---------- Records for the task

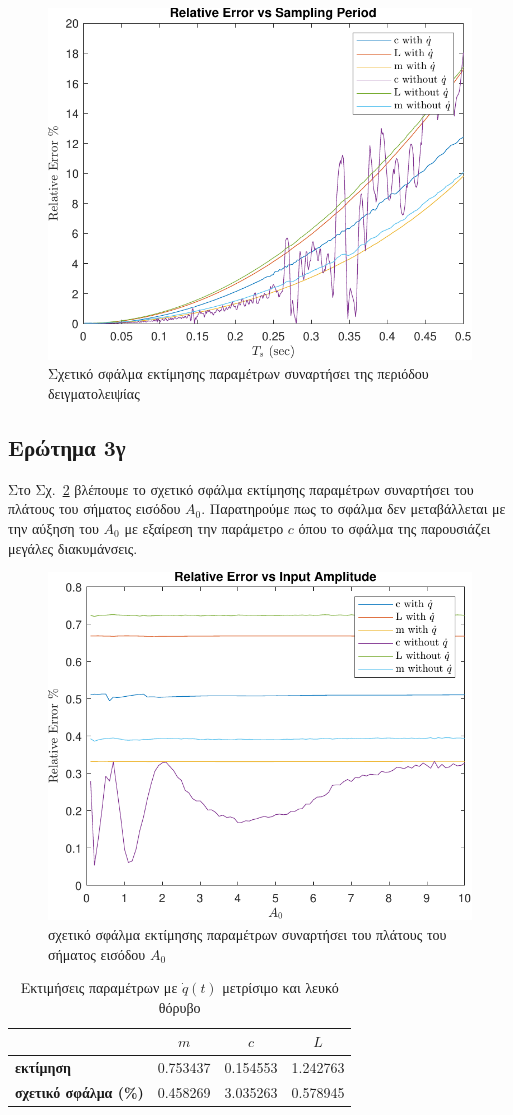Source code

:\documentclass[a4paper,12pt]{article}
\begin{document}
\begin{figure}
    \centering
    \includegraphics[width=0.5\linewidth]{plot/task3_parameter_estimation_error_vs_sampling_period.pdf}
    \caption{Σχετικό σφάλμα εκτίμησης παραμέτρων συναρτήσει της περιόδου δειγματολειψίας}
    \label{fig:task3_parameter_estimation_error_vs_sampling_period}
\end{figure}

\subsection*{Ερώτημα 3γ}

Στο Σχ.~\ref{fig:task3_parameter_estimation_error_vs_input_amplitude} βλέπουμε το σχετικό σφάλμα εκτίμησης παραμέτρων
συναρτήσει του πλάτους του σήματος εισόδου $A_0$. Παρατηρούμε πως το σφάλμα δεν μεταβάλλεται με την αύξηση του $A_0$
με εξαίρεση την παράμετρο $c$ όπου το σφάλμα της παρουσιάζει μεγάλες διακυμάνσεις.

\begin{figure}
    \centering
    \includegraphics[width=0.5\linewidth]{plot/task3_parameter_estimation_error_vs_input_amplitude.pdf}
    \caption{σχετικό σφάλμα εκτίμησης παραμέτρων συναρτήσει του πλάτους του σήματος εισόδου $A_0$}
    \label{fig:task3_parameter_estimation_error_vs_input_amplitude}
\end{figure}

\begin{table}[h!]
\centering
\begin{tabular}{|l|c|c|c|}
\hline
\multicolumn{1}{|c|}{} & \multicolumn{1}{c|}{$m$} & \multicolumn{1}{c|}{$c$} & \multicolumn{1}{c|}{$L$} \\
\hline
\textbf{εκτίμηση} & 0.753437 & 0.154553 & 1.242763 \\
\textbf{σχετικό σφάλμα (\%)} & 0.458269 & 3.035263 & 0.578945 \\
\hline
\end{tabular}
\caption{Εκτιμήσεις παραμέτρων με $\dot{q}(t)$ μετρίσιμο και λευκό θόρυβο}
\label{tab:task3_estimations_with_derivative_WGN}
\end{table}
\end{document}
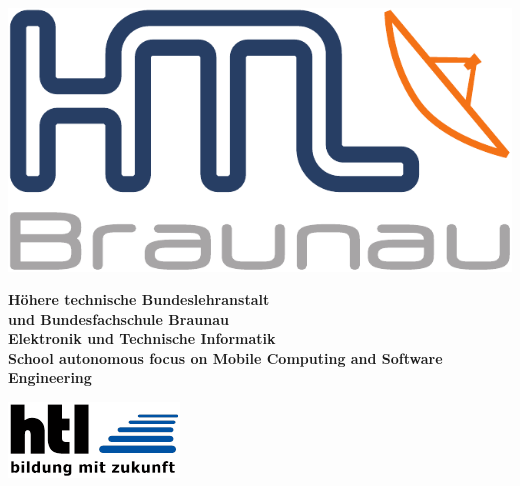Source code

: \begin{minipage}[c]{0.20\linewidth}
\includegraphics[width=0.8\linewidth]{media/images/htl_c_cmyk_rein}
\end{minipage}
\begin{minipage}[c]{0.6\linewidth}
\begin{center}
{\bfseries\sffamily\large Höhere  technische  Bundeslehranstalt\\
und  Bundesfachschule  Braunau\\
Elektronik und Technische Informatik\\
{\normalsize School autonomous focus on Mobile Computing and Software Engineering} }
\end{center}
\end{minipage}
\begin{minipage}[c]{0.2\linewidth}
\hfill \includegraphics[width=0.8\linewidth]{media/images/htl-bildung-mit-zukunft}
\end{minipage}\\

\vspace{1em}

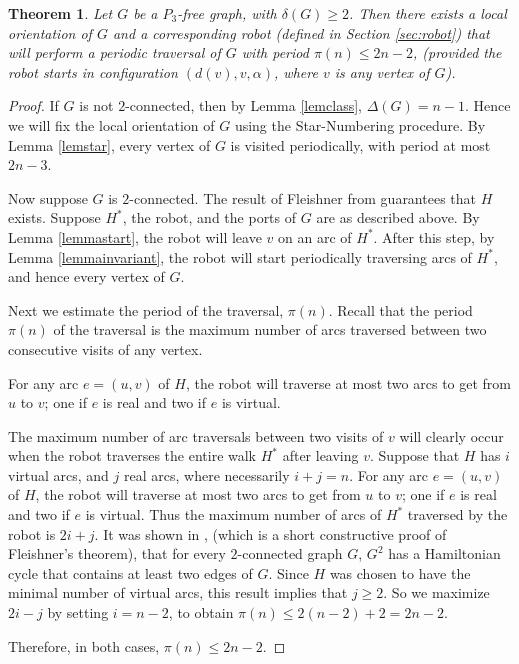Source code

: \documentclass[12pt,letterpaper,oneside]{book}
\newtheorem{theorem}{Theorem}[section]
\begin{document}
\begin{theorem}\label{pmain}
Let $G$ be a $P_3$-free graph, with $\delta(G)\ge 2$.  Then there exists a local orientation of $G$ and a corresponding 
robot (defined in Section \ref{sec:robot}) that 
will perform a periodic traversal of $G$ with period $\pi (n) \le 2n-2$, (provided the robot starts in configuration $(d(v),v,\alpha)$, 
where $v$ is any vertex of $G$).
\end{theorem} 
\begin{proof} 
 
If $G$ is not $2$-connected, then by Lemma \ref{lemclass}, $\Delta(G)=n-1$.  Hence we will fix the local orientation of $G$ using 
the Star-Numbering procedure.  By Lemma \ref{lemstar}, every vertex of $G$ is visited periodically, with period at most $2n-3$.  


Now suppose $G$ is $2$-connected.  
The result of Fleishner from \cite{FL} guarantees that $H$ exists.  Suppose $H^*$, the robot, and the ports of $G$ 
are as described above.  
By Lemma \ref{lemmastart}, the robot will leave $v$ on an arc of $H^*$.  After this step, by 
Lemma \ref{lemmainvariant}, the robot will start periodically traversing arcs of $H^*$, and hence every vertex of $G$.  

Next we estimate 
the period of the traversal, $\pi(n)$.  
Recall that the period $\pi(n)$ of the traversal 
is the maximum number of arcs traversed between two consecutive visits of any vertex.  


For any arc $e=(u,v)$ of $H$, the robot will traverse at most two arcs to get from $u$ to $v$; one if $e$ 
is real and two if $e$ is virtual.  

The maximum number of arc traversals between two visits of $v$ will clearly occur 
when the robot traverses the entire walk $H^*$ after leaving $v$.  Suppose that $H$ has $i$ virtual arcs, and $j$ real arcs, 
where necessarily $i+j=n$.  For any arc $e=(u,v)$ of $H$, the robot will traverse at most two arcs to get from $u$ to $v$; one if $e$ 
is real and two if $e$ is virtual.  
Thus the maximum number of arcs of $H^*$ traversed by the robot is $2i+j$.  
It was shown in \cite{G}, (which is a short constructive proof of Fleishner's theorem), that for every $2$-connected 
graph $G$, $G^2$ has a Hamiltonian cycle that contains at least two edges of $G$.  Since $H$ 
was chosen to have the minimal number of virtual arcs, this result implies that $j\ge 2$.  So we maximize $2i-j$ by setting $i=n-2$, to obtain 
$\pi(n)\le 2(n-2)+2 = 2n-2$.  

Therefore, in both cases, $\pi(n)\le 2n-2$.  
 
\end{proof} 
\end{document}
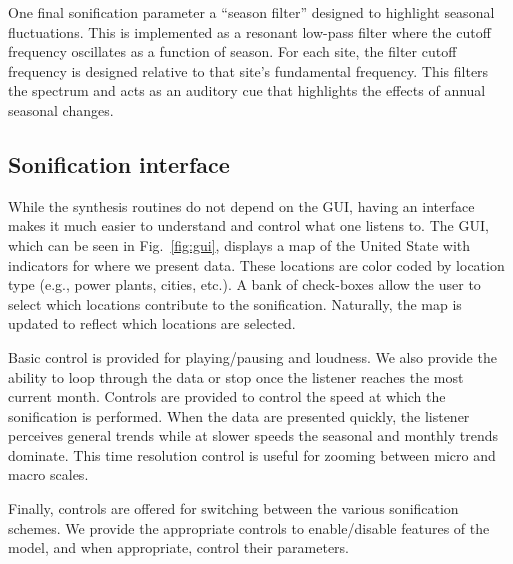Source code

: \documentclass[a4paper,10pt,oneside]{article}
\newcommand{\ce}[1]{$\mathrm{#1}$}
\begin{document}
\begin{sloppy}
One final sonification parameter a ``season filter'' designed to highlight seasonal fluctuations. This is implemented as a resonant low-pass filter where the cutoff frequency oscillates as a function of season. For each site, the filter cutoff frequency is designed relative to that site's fundamental frequency.  This filters the spectrum and acts as an auditory cue that highlights the effects of annual seasonal changes. 






\subsection{Sonification interface}

While the synthesis routines do not depend on the GUI, having an interface makes it much easier to understand and control what one listens to. The GUI, which can be seen in Fig.~\ref{fig:gui}, displays a map of the United State with indicators for where we present data.  These locations are color coded by location type (e.g., power plants, cities, etc.). A bank of check-boxes allow the user to select which locations contribute to the sonification. Naturally, the map is updated to reflect which locations are selected.  


Basic control is provided for playing/pausing and loudness. We also provide the ability to loop through the data or stop once the listener reaches the most current month.  Controls are provided to control the speed at which the sonification is performed.  When the data are presented quickly, the listener perceives general trends while at slower speeds the seasonal and monthly trends dominate.  This time resolution control is useful for zooming between micro and macro scales.  

Finally, controls are offered for switching between the various sonification schemes. We provide the appropriate controls to enable/disable features of the model, and when appropriate, control their parameters.  


\end{sloppy}
\end{document}
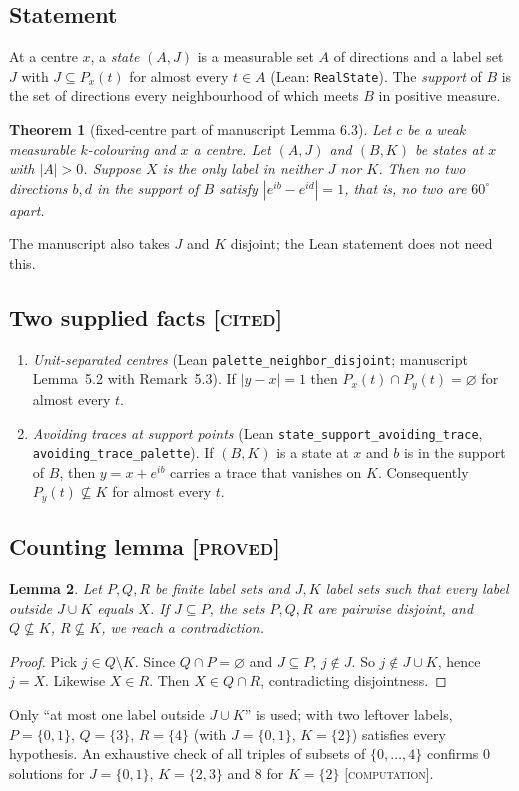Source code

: \documentclass[11pt]{article}
\newtheorem{theorem}{Theorem}[section]
\newtheorem{lemma}[theorem]{Lemma}
\theoremstyle{definition}
\theoremstyle{remark}
\newcommand{\st}[1]{\textsc{[#1]}}
\begin{document}
\subsection{Statement}
At a centre $x$, a \emph{state} $(A,J)$ is a measurable set $A$ of directions and a label set $J$ with $J\subseteq P_x(t)$ for almost every $t\in A$ (Lean: \texttt{RealState}). The \emph{support} of $B$ is the set of directions every neighbourhood of which meets $B$ in positive measure.

\begin{theorem}[fixed-centre part of manuscript Lemma 6.3]\label{thm:three}
Let $c$ be a weak measurable $k$-colouring and $x$ a centre. Let $(A,J)$ and $(B,K)$ be states at $x$ with $|A|>0$. Suppose $X$ is the only label in neither $J$ nor $K$. Then no two directions $b,d$ in the support of $B$ satisfy $|e^{ib}-e^{id}|=1$, that is, no two are $60^\circ$ apart.
\end{theorem}
The manuscript also takes $J$ and $K$ disjoint; the Lean statement does not need this.

\subsection{Two supplied facts \st{cited}}
\begin{enumerate}
\item[(F1)] \emph{Unit-separated centres} (Lean \texttt{palette\_\allowbreak{}neighbor\_\allowbreak{}disjoint}; manuscript Lemma~5.2 with Remark~5.3). If $|y-x|=1$ then $P_x(t)\cap P_y(t)=\varnothing$ for almost every $t$.
\item[(F2)] \emph{Avoiding traces at support points} (Lean \texttt{state\_\allowbreak{}support\_\allowbreak{}avoiding\_\allowbreak{}trace}, \texttt{avoiding\_\allowbreak{}trace\_\allowbreak{}palette}). If $(B,K)$ is a state at $x$ and $b$ is in the support of $B$, then $y=x+e^{ib}$ carries a trace that vanishes on $K$. Consequently $P_y(t)\not\subseteq K$ for almost every $t$.
\end{enumerate}

\subsection{Counting lemma \st{proved}}
\begin{lemma}\label{lem:count}
Let $P,Q,R$ be finite label sets and $J,K$ label sets such that every label outside $J\cup K$ equals $X$. If $J\subseteq P$, the sets $P,Q,R$ are pairwise disjoint, and $Q\not\subseteq K$, $R\not\subseteq K$, we reach a contradiction.
\end{lemma}
\begin{proof}
Pick $j\in Q\setminus K$. Since $Q\cap P=\varnothing$ and $J\subseteq P$, $j\notin J$. So $j\notin J\cup K$, hence $j=X$. Likewise $X\in R$. Then $X\in Q\cap R$, contradicting disjointness.
\end{proof}
Only ``at most one label outside $J\cup K$'' is used; with two leftover labels, $P=\{0,1\}$, $Q=\{3\}$, $R=\{4\}$ (with $J=\{0,1\}$, $K=\{2\}$) satisfies every hypothesis. An exhaustive check of all triples of subsets of $\{0,\dots,4\}$ confirms 0 solutions for $J=\{0,1\}$, $K=\{2,3\}$ and 8 for $K=\{2\}$ \st{computation}.
\end{document}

--------------------

■ **Exercise requirements**
Among the lines above, find those carrying the word "σφάλμα" and copy them out.

■ **Output below**
    \caption{Σχετικό σφάλμα εκτίμησης παραμέτρων συναρτήσει της περιόδου δειγματολειψίας}
Στο Σχ.~\ref{fig:task3_parameter_estimation_error_vs_input_amplitude} βλέπουμε το σχετικό σφάλμα εκτίμησης παραμέτρων
συναρτήσει του πλάτους του σήματος εισόδου $A_0$. Παρατηρούμε πως το σφάλμα δεν μεταβάλλεται με την αύξηση του $A_0$
με εξαίρεση την παράμετρο $c$ όπου το σφάλμα της παρουσιάζει μεγάλες διακυμάνσεις.
    \caption{σχετικό σφάλμα εκτίμησης παραμέτρων συναρτήσει του πλάτους του σήματος εισόδου $A_0$}
\textbf{σχετικό σφάλμα (\%)} & 0.458269 & 3.035263 & 0.578945 \\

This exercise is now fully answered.